É imperioso, portanto, unir-se em prol da defesa das prerrogativas do advogado, sendo estas uma das salvaguardas irrenunciáveis do Estado Democrático de Direito e de seus corolários: os direitos e garantias fundamentais, direitos conferidos a todos os cidadãos.
Ignorar essa causa, não dando a devida atenção a essas violações, é abdicar, de maneira odioso, de direito e garantias longa e duramente conquistados, que nos levaram ao status civilizacional em que estamos e que, sem os quais, estaríamos jogados à barbárie.
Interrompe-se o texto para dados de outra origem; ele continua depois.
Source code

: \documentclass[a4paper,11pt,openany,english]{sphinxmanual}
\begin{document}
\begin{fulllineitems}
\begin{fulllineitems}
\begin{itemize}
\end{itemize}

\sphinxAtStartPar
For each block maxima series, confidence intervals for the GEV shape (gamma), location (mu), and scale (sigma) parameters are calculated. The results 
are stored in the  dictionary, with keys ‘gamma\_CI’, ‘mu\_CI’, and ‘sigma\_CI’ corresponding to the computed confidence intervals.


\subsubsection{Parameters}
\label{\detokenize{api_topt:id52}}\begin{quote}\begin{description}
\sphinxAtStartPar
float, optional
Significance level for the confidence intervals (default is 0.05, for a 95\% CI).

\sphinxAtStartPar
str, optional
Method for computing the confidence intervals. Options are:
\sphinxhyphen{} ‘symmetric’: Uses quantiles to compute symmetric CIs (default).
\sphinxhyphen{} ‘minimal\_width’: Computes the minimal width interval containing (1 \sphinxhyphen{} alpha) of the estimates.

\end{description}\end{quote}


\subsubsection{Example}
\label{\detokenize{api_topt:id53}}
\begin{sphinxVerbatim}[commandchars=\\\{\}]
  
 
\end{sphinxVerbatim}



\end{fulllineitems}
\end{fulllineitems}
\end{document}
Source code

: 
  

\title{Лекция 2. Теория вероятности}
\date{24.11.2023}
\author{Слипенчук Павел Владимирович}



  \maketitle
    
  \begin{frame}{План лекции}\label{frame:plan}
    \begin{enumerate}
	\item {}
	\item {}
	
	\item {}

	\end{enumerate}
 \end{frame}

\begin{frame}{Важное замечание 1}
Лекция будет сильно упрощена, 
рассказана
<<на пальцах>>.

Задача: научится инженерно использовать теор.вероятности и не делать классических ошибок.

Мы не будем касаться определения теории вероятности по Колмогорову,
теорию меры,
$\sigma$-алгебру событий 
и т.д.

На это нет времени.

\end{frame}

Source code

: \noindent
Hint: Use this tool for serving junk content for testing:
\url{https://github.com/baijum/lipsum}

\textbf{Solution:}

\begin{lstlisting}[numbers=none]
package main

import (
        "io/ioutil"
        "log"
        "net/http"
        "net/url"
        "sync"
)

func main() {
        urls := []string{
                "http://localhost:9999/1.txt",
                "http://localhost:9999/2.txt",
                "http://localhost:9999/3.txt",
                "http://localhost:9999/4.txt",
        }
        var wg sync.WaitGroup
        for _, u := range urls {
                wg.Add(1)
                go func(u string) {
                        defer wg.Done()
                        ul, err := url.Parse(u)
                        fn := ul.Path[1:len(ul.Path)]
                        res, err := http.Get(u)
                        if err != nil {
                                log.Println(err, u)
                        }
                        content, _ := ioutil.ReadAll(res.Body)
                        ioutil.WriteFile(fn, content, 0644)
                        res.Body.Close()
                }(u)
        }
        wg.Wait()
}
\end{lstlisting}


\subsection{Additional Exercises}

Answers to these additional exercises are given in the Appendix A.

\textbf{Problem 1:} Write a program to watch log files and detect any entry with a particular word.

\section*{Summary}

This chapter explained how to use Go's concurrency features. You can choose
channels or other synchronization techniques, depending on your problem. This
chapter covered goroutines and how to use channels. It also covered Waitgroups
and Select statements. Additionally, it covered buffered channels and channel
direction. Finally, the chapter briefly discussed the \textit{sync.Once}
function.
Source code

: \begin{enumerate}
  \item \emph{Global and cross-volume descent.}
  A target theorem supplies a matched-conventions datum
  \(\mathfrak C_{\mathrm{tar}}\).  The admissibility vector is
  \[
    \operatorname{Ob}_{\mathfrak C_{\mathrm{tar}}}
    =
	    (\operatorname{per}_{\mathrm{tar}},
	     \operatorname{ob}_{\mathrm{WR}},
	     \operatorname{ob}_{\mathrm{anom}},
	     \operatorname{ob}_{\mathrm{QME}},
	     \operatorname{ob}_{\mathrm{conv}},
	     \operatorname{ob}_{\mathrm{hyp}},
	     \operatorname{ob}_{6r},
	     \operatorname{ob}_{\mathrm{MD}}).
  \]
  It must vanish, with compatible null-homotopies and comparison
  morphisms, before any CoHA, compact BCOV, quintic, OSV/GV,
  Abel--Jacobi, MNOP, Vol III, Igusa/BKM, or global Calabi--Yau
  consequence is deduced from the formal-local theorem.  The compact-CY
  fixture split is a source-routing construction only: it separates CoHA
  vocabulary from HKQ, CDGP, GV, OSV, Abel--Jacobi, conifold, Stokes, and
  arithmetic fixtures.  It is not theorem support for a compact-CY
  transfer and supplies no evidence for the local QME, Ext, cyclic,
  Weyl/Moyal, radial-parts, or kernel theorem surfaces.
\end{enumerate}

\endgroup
Disse-se no início do texto: violação das prerrogativas ou democracia. Poder-se-ia dizer com igual acerto: valorização da advocacia ou barbárie. É nosso papel, destarte, enquanto operadores do direito, e como cidadãos, combater as violações sistemáticas que recorrentemente somos informados e com as quais, de modo algum, podemos aquiescer.
Referências:
1 – STEIN, Ernildo. Compreensão e finitude: estrutura e movimento da interrogação heideggeriana, 2. ed. Ijuí: Editora Unijuí, 2016. p. 37.
2 – PACHUKANIS, Evguiéni. B. Teoria geral do direito e marxismo. São Paulo: Boitempo, 2017. p. 80.
3 – NEVES, Marcelo. Entre Hidra e Hércules: princípios e regras constitucionais. São Paulo: WWF Martins Fontes, 2019. p. 9.
4 –https://www.conjur.com.br/2020-nov-12/advogado-participa-audiencia-cama-hospital
5 – https://www.conjur.com.br/2021-jan-28/atuacao-oab-advogado-hospitalizado-adiar-audiencia
6 – https://oabdf.org.br/noticias/oabnamidia/delegado-algema-maos-e-pes-de-advogado-que-nao-calou-a-boca-jusdecisum/
7 – POLANYI, Michael. A lógica da liberdade. Rio de Janeiro: Top Books, 2003. p. 27.
8 – BRITTO, Cezar. A inviolabilidade do direito de defesa. Belo Horizonte: Del Rey, 2011. p. 11.